La nouvelle tactique de Naïm Kassem



La tempête provoquée par les propos violents de Naïm Kassem ne s’était pas encore calmée lorsque les émissaires américains, Thomas Barrack et Morgan Ortagus, ont entamé leur visite au Liban. De nombreux analystes s’attendaient à ce que le ton monte aussi du côté américain. Mais les Libanais ont été agréablement surpris par les déclarations plutôt positives de Barrack qui semblait même avoir adopté le point de vue libanais sur la nécessité d’appliquer la tactique dite « du pas contre pas », c’est-à-dire qu’à toute décision libanaise allant « dans le bon sens », comme disent les Américains, doit correspondre une action similaire de la part d’Israël. Si cela se vérifie, cela devrait permettre aux responsables libanais de prouver que les voies diplomatiques qu’ils ont adoptées sont efficaces puisqu’elles poussent les Israéliens à remplir petit à petit leur part de l’accord.

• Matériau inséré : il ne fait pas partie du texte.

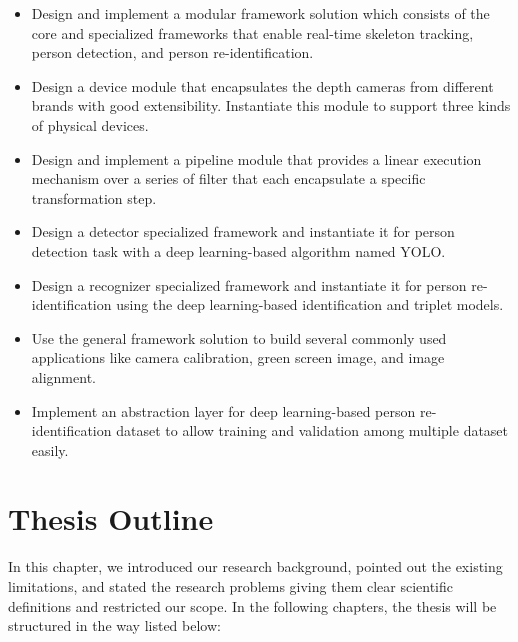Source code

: \begin{itemize}
	\item Design and implement a modular framework solution which consists of
	the core and specialized frameworks that enable real-time skeleton 
	tracking, person detection, and person re-identification.

    \item Design a device module that encapsulates the depth cameras from
    different brands with good extensibility. Instantiate this module to
    support three kinds of physical devices.
    
    \item Design and implement a pipeline module that provides a linear
    execution mechanism over a series of filter that each encapsulate a 
    specific transformation step.

    \item Design a detector specialized framework and instantiate it for
    person detection task with a deep learning-based algorithm named YOLO.

    \item Design a recognizer specialized framework and instantiate it for
    person re-identification using the deep learning-based identification and
    triplet models.

    \item Use the general framework solution to build several commonly used
    applications like camera calibration, green screen image, and image
    alignment.

    \item Implement an abstraction layer for deep learning-based person
    re-identification dataset to allow training and validation among multiple
    dataset easily.
\end{itemize}


\section{Thesis Outline}
\label{sec:intro-outline}

In this chapter, we introduced our research background, pointed out the
existing limitations, and stated the research problems giving them clear
scientific definitions and restricted our scope.
In the following chapters, the thesis will be structured in the way listed
below:


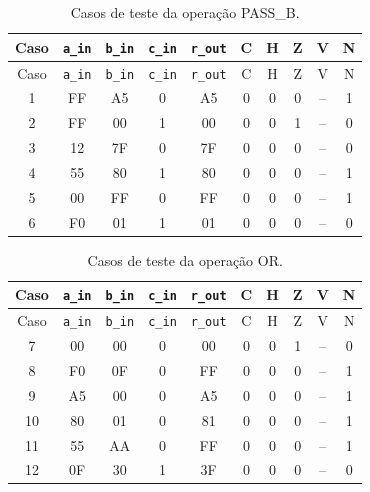 \begin{longtable}{c c c c c c c c c c}
\caption{Casos de teste da operação PASS\_B.}
\label{tab:testes-PASS-B}\\
\hline
Caso & \texttt{a\_in} & \texttt{b\_in} & \texttt{c\_in} & \texttt{r\_out} & C & H & Z & V & N \\ \hline
\endfirsthead
\hline
Caso & \texttt{a\_in} & \texttt{b\_in} & \texttt{c\_in} & \texttt{r\_out} & C & H & Z & V & N \\ \hline
\endhead
1 & FF & A5 & 0 & A5 & 0 & 0 & 0 & {\footnotesize--} & 1 \\
2 & FF & 00 & 1 & 00 & 0 & 0 & 1 & {\footnotesize--} & 0 \\
3 & 12 & 7F & 0 & 7F & 0 & 0 & 0 & {\footnotesize--} & 0 \\
4 & 55 & 80 & 1 & 80 & 0 & 0 & 0 & {\footnotesize--} & 1 \\
5 & 00 & FF & 0 & FF & 0 & 0 & 0 & {\footnotesize--} & 1 \\
6 & F0 & 01 & 1 & 01 & 0 & 0 & 0 & {\footnotesize--} & 0 \\
\hline
\end{longtable}
\vspace{-0.5cm}

\begin{longtable}{c c c c c c c c c c}
\caption{Casos de teste da operação OR.}
\label{tab:testes-OR}\\
\hline
Caso & \texttt{a\_in} & \texttt{b\_in} & \texttt{c\_in} & \texttt{r\_out} & C & H & Z & V & N \\ \hline
\endfirsthead
\hline
Caso & \texttt{a\_in} & \texttt{b\_in} & \texttt{c\_in} & \texttt{r\_out} & C & H & Z & V & N \\ \hline
\endhead
7 & 00 & 00 & 0 & 00 & 0 & 0 & 1 & {\footnotesize--} & 0 \\
8 & F0 & 0F & 0 & FF & 0 & 0 & 0 & {\footnotesize--} & 1 \\
9 & A5 & 00 & 0 & A5 & 0 & 0 & 0 & {\footnotesize--} & 1 \\
10 & 80 & 01 & 0 & 81 & 0 & 0 & 0 & {\footnotesize--} & 1 \\
11 & 55 & AA & 0 & FF & 0 & 0 & 0 & {\footnotesize--} & 1 \\
12 & 0F & 30 & 1 & 3F & 0 & 0 & 0 & {\footnotesize--} & 0 \\
\hline
\end{longtable}
\vspace{-0.5cm}

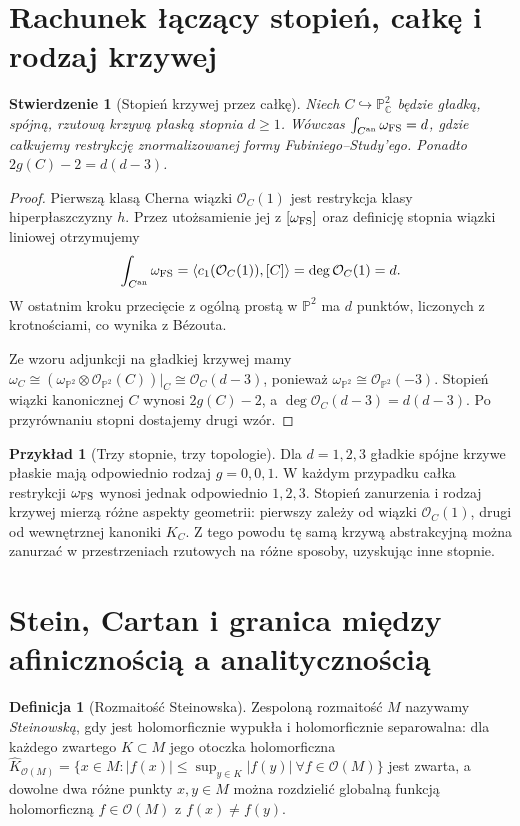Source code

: \documentclass[11pt,a4paper,openany]{report}
\numberwithin{equation}{section}
\theoremstyle{plain}
\newtheorem{stwierdzenie}[twierdzenie]{Stwierdzenie}
\theoremstyle{definition}
\newtheorem{definicja}[twierdzenie]{Definicja}
\newtheorem{przyklad}[twierdzenie]{Przykład}
\theoremstyle{remark}
\newcommand{\C}{\mathbb C}
\newcommand{\PP}{\mathbb P}
\begin{document}
\section{Rachunek łączący stopień, całkę i rodzaj krzywej}
\label{sec:ga9-degree-genus}

\begin{stwierdzenie}[Stopień krzywej przez całkę]
Niech $C\hookrightarrow\PP^2_\C$ będzie gładką,
spójną, rzutową krzywą płaską stopnia $d\ge1$.
Wówczas
$\int_{C^{\rm an}}\omega_{\rm FS}=d$,
gdzie całkujemy restrykcję znormalizowanej formy
Fubiniego--Study'ego. Ponadto
$2g(C)-2=d(d-3)$.
\end{stwierdzenie}
\begin{proof}
Pierwszą klasą Cherna wiązki $\mathcal O_C(1)$
jest restrykcja klasy hiperpłaszczyzny $h$.
Przez utożsamienie jej z $[\omega_{\rm FS}]$
oraz definicję stopnia wiązki liniowej otrzymujemy
\[
 \int_{C^{\rm an}}\omega_{\rm FS}
 =\langle c_1(\mathcal O_C(1)),[C]\rangle
 =\deg\mathcal O_C(1)=d.
\]
W ostatnim kroku przecięcie z ogólną prostą w
$\PP^2$ ma $d$ punktów, liczonych z krotnościami,
co wynika z Bézouta.

Ze wzoru adjunkcji na gładkiej krzywej mamy
$\omega_C\cong
(\omega_{\PP^2}\otimes\mathcal O_{\PP^2}(C))|_C
\cong\mathcal O_C(d-3)$,
ponieważ $\omega_{\PP^2}\cong\mathcal O_{\PP^2}(-3)$.
Stopień wiązki kanonicznej $C$ wynosi $2g(C)-2$,
a $\deg\mathcal O_C(d-3)=d(d-3)$. Po przyrównaniu
stopni dostajemy drugi wzór.
\end{proof}

\begin{przyklad}[Trzy stopnie, trzy topologie]
Dla $d=1,2,3$ gładkie spójne krzywe płaskie mają
odpowiednio rodzaj $g=0,0,1$. W każdym przypadku
całka restrykcji $\omega_{\rm FS}$ wynosi jednak
odpowiednio $1,2,3$. Stopień zanurzenia i rodzaj
krzywej mierzą różne aspekty geometrii: pierwszy
zależy od wiązki $\mathcal O_C(1)$, drugi od
wewnętrznej kanoniki $K_C$. Z tego powodu tę samą
krzywą abstrakcyjną można zanurzać w przestrzeniach
rzutowych na różne sposoby, uzyskując inne stopnie.
\end{przyklad}

\section{Stein, Cartan i granica między afinicznością a analitycznością}
\label{sec:ga9-stein}

\begin{definicja}[Rozmaitość Steinowska]
Zespoloną rozmaitość $M$ nazywamy \emph{Steinowską},
gdy jest holomorficznie wypukła i holomorficznie
separowalna: dla każdego zwartego $K\subset M$
jego otoczka holomorficzna
$\widehat K_{\mathcal O(M)}=
 \{x\in M:|f(x)|\le\sup_{y\in K}|f(y)|\ \forall f\in\mathcal O(M)\}$
jest zwarta, a dowolne dwa różne punkty $x,y\in M$
można rozdzielić globalną funkcją holomorficzną
$f\in\mathcal O(M)$ z $f(x)\ne f(y)$.
\end{definicja}
\end{document}
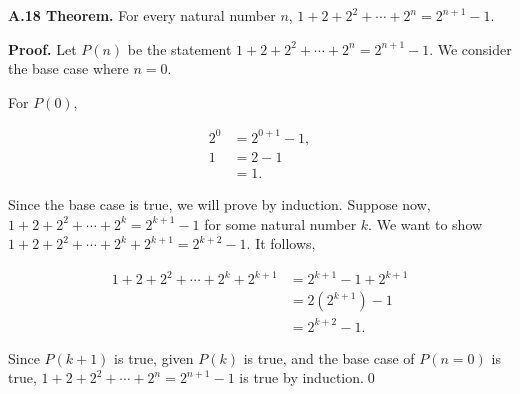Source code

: \documentclass[12pt]{article}
\begin{document}
\noindent\textbf{A.18 Theorem.} For every natural number $n$, $1+2+2^2+\cdots +2^n= 2^{n+1}-1$.

\bigskip

\noindent\textbf{Proof.} Let $P(n)$ be the statement $1+2+2^2+\cdots +2^n= 2^{n+1}-1$. We consider the base case where $n=0$. 

\bigskip

\noindent For $P(0)$,


\begin{align*}
2^0 &= 2^{0+1}-1, \\
1 &= 2-1 \\
&= 1.
\end{align*}


\noindent Since the base case is true, we will prove by induction. Suppose now, $1+2+2^2+\cdots +2^k= 2^{k+1}-1$ for some natural number $k$. We want to show $1+2+2^2+\cdots +2^k +2^{k+1}= 2^{k+2}-1$. It follows,


\begin{align*}
1+2+2^2+\cdots +2^k+2^{k+1} &= 2^{k+1}-1 +2^{k+1} \\
&= 2(2^{k+1})-1 \\
&= 2^{k+2}-1.
\end{align*}


\noindent Since $P(k+1)$ is true, given $P(k)$ is true, and the base case of $P(n=0)$ is true, $1+2+2^2+\cdots +2^n= 2^{n+1}-1$ is true by induction.\qed
\end{document}
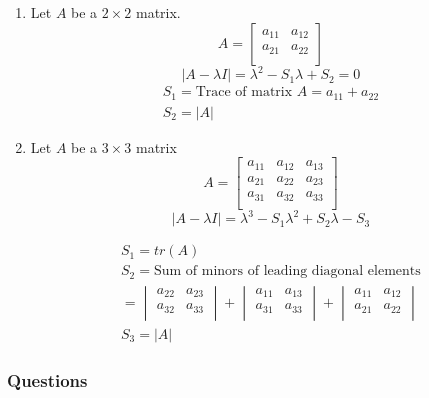 \documentclass[english,course,fleqn]{lecture}
\begin{document}
\begin{enumerate}
  \item Let $A$ be a $2 \times 2$ matrix.
    \[
      A = \begin{bmatrix}
        a_{11} & a_{12} \\
        a_{21} & a_{22} \\
      \end{bmatrix}
    \]
    \[
      | A - \lambda I| = \lambda^{2} - S_{1}\lambda + S_{2} = 0
    \]
    \begin{gather*}
      S_{1} =  \text{Trace of matrix } A = a_{11} + a_{22}\\
      S_{2} = |A|
    \end{gather*}

  \item Let $A$ be a $3 \times 3$ matrix
    \[
      A = \begin{bmatrix}
        a_{11} & a_{12} & a_{13} \\
        a_{21} & a_{22} & a_{23} \\
        a_{31} & a_{32} & a_{33} \\
      \end{bmatrix}
    \]
    \[
      |A - \lambda I| = \lambda^{3} - S_{1}\lambda^{2} + S_{2} \lambda - S_{3}
    \]

    \begin{gather*}
      S_{1} = tr(A)\\
      S_{2} = \text{Sum of minors of leading diagonal elements}\\
      = \begin{vmatrix}
        a_{22} & a_{23} \\
        a_{32} & a_{33} \\
        \end{vmatrix} + \begin{vmatrix}
        a_{11} & a_{13} \\
        a_{31} & a_{33} \\
        \end{vmatrix} + \begin{vmatrix}
        a_{11} & a_{12} \\
        a_{21} & a_{22} \\
      \end{vmatrix}\\
      S_{3} = |A|
    \end{gather*}
\end{enumerate}

\subsubsection{Questions}
\end{document}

Immédiatement, les milieux proches du Hezbollah ont commencé à dire que les menaces à peine voilées de Kassem, dans son discours vendredi dernier, ont porté leurs fruits et les Américains vont désormais faire pression sur les Israéliens pour qu’ils fassent preuve de bonne volonté. Mais la question qui se pose à ce stade est la suivante : le Hezbollah est-il réellement prêt à aller vers la confrontation interne, comme l’a déclaré son secrétaire général ?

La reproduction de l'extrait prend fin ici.